For a long time, there was little understanding of mental health issues and illnesses around the world, which resulted in people treating them as taboos. But lately, there has been a shift in understanding, with many mainstream platforms, including films, treating such topics sensitively.
The recently-released Sara Ali Khan, Dhanush and Akshay Kumar-starrer film ‘Atrangi Re‘ purportedly deals with the delicate topic of mental illness and trauma, with one of the lead characters displaying symptoms of schizophrenia.
And while it is encouraging to watch films dealing with such topics — given that the mind is grossly misunderstood — the film is being criticised for ostensibly trivialising the problem and even making it comical at times.
Without getting too much into it and risking giving spoilers, in the movie, we are introduced to a concept that is quickly romanticised before the viewer can process it. The fact that it brings in humour at times also seems dangerously irresponsible on the part of the filmmakers.
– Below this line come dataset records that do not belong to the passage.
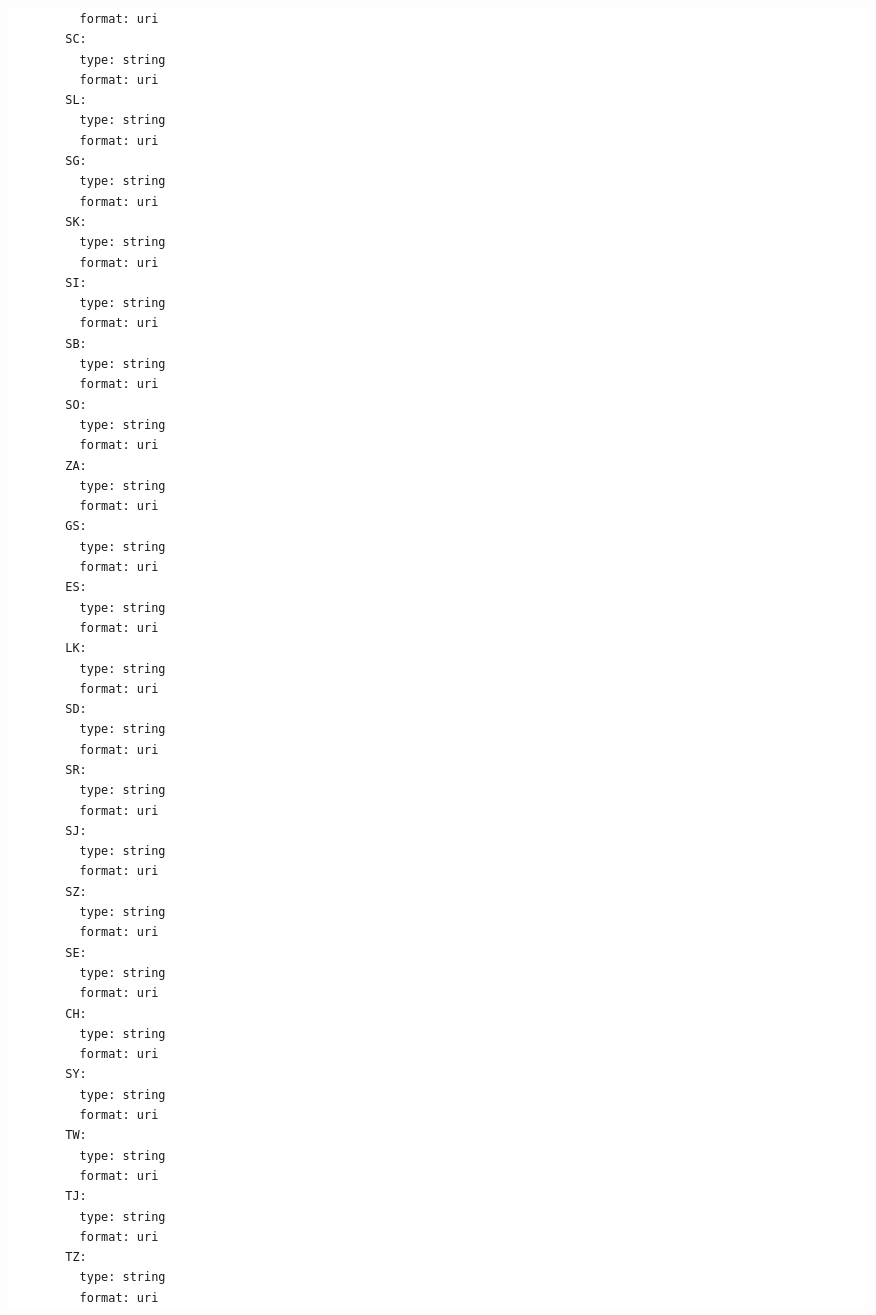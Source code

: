               format: uri
            SC:
              type: string
              format: uri
            SL:
              type: string
              format: uri
            SG:
              type: string
              format: uri
            SK:
              type: string
              format: uri
            SI:
              type: string
              format: uri
            SB:
              type: string
              format: uri
            SO:
              type: string
              format: uri
            ZA:
              type: string
              format: uri
            GS:
              type: string
              format: uri
            ES:
              type: string
              format: uri
            LK:
              type: string
              format: uri
            SD:
              type: string
              format: uri
            SR:
              type: string
              format: uri
            SJ:
              type: string
              format: uri
            SZ:
              type: string
              format: uri
            SE:
              type: string
              format: uri
            CH:
              type: string
              format: uri
            SY:
              type: string
              format: uri
            TW:
              type: string
              format: uri
            TJ:
              type: string
              format: uri
            TZ:
              type: string
              format: uri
If you have seen the film and are looking to understand schizophrenia and its symptoms better, Dr Samir Parikh, director of Mental Health and Behavioural Sciences, Fortis Healthcare, has answers.
“Schizophrenia is a mental illness whose root cause is some chemical imbalance in the brain; dopamine has been identified as the key chemical for it. When the dopamine levels increase, it can lead to psychosis and symptoms of schizophrenia, more common of which are delusion and hallucination,” he tells indianexpress.com.
The doctor adds that delusion means “firm false belief”. “Something that you believe to be true, but actually isn’t. And even if somebody tries to explain it to you, you are not able to believe it. Like, someone may say their computer is hacked and they are being watched, or people are talking about them, or they are getting thoughts of others who are making them do some actions.”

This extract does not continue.